Lucy went on behind the cows. A leaning barbed-wire fence along the driveway kept them in line and out of the wheat. There was no challenge to the job. Their hoofs were almost silent in the deep dust but the air was full of insect noise—mostly of grasshoppers. Without the indifferent cows ahead of her to deflect them, the grasshoppers that rose in hordes from their feasting in the wheat would be rattling through the air, smacking their hard-shelled bodies against her own nakedness. She would feel the whining of their long, brittle wings, and some of them would become entangled in her hair or hang on her bare arms and legs and chest, half stunned by the force with which they had struck her, clinging frantically and spitting their filthy brown juice in big drops on her skin.

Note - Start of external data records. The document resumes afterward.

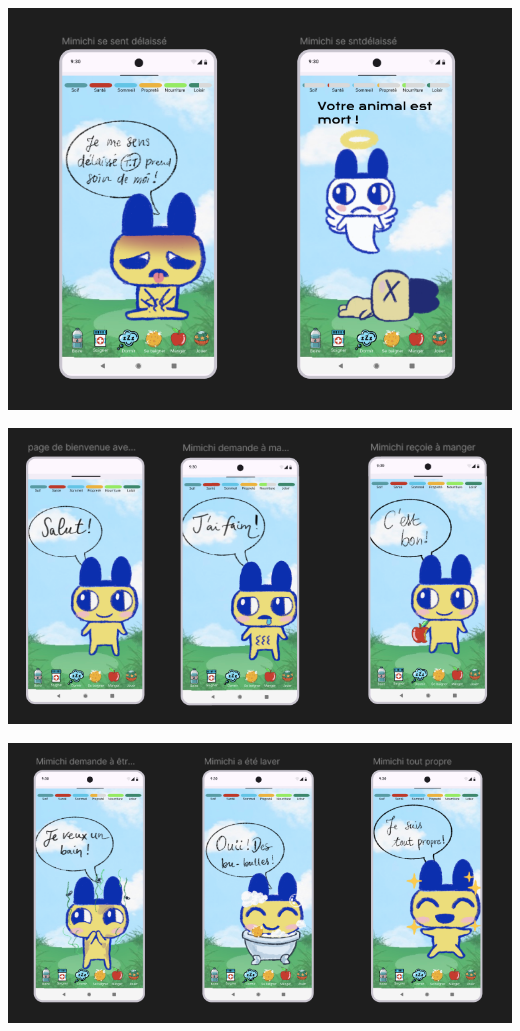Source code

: \documentclass{cahier_des_charges}
\begin{document}
\begin{minipage}[t]{0.48\textwidth}
    \includegraphics[width=\linewidth]{maquette/screen7.png}
\end{minipage}
\hfill
\begin{minipage}[t]{0.48\textwidth}
    \includegraphics[width=\linewidth]{maquette/screen2.png}
\end{minipage}\par\vspace{0.3cm}

\begin{minipage}[t]{0.48\textwidth}
    \includegraphics[width=\linewidth]{maquette/screen3.png}
\end{minipage}
\end{document}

She would flail her arms at them, and jump up and down, and brush herself all over, and run to get out in the open again. Even in winter when she walked between the fields she remembered how it would be when summer came again. Even in winter she had nightmares in which an endless stream of thick bodies flew at her and pressed their millions of resined feet into the flesh of her neck.

She wondered if there could possibly be as many grasshoppers all through the acres of wheat as there were along the lane. It seemed as though all the grasshoppers for miles around must be concentrated along that one stretch of wheat, just waiting for her to have to pass them every day to fetch the mail or do other errands.

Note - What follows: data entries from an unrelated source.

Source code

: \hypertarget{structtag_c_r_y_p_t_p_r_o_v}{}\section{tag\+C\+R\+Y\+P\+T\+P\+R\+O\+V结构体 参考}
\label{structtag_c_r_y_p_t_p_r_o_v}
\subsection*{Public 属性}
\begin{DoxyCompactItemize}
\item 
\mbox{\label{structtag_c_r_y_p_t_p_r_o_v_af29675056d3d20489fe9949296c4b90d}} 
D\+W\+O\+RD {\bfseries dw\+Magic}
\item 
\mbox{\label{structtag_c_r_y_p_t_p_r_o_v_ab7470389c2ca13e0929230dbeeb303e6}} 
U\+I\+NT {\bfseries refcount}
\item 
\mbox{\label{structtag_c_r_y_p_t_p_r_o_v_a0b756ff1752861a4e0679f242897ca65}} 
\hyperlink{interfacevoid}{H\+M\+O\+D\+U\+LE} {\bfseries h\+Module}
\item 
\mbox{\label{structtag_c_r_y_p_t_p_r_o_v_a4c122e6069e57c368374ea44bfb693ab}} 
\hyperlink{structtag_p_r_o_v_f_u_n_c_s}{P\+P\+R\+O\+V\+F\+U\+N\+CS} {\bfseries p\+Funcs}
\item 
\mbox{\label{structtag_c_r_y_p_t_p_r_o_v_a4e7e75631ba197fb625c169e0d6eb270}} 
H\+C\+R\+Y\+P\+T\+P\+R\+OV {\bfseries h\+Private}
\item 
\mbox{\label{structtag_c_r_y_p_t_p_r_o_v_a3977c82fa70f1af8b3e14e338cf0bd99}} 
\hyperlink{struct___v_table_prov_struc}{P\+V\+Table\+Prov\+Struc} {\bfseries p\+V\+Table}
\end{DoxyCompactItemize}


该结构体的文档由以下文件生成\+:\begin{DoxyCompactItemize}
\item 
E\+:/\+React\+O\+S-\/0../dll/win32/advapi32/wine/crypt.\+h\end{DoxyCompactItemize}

Her mother had explained that they flew up at her because she scared them. Well, then, why didn’t the silly things just stay where they were and mind their own business, since she was just as afraid of them as they were of her?

She followed the cows across the county road, and she noticed that their pace quickened as they scented the new pasture. Even here the grass was withered and sparse, but still it was much more appetizing than the worked-over remnant that had been their pasture for the last month. They were no trouble at all to herd, for they set to work hungrily, moving slowly and not spreading away from each other too much.

They no longer grazed the way they had early in spring, flitting from one place to another, unable to settle at one spot because the grass was so new and green everywhere. Now they sank their noses into whatever turf they could find and tugged at the very roots of it till they had cleaned out every blade and leaf.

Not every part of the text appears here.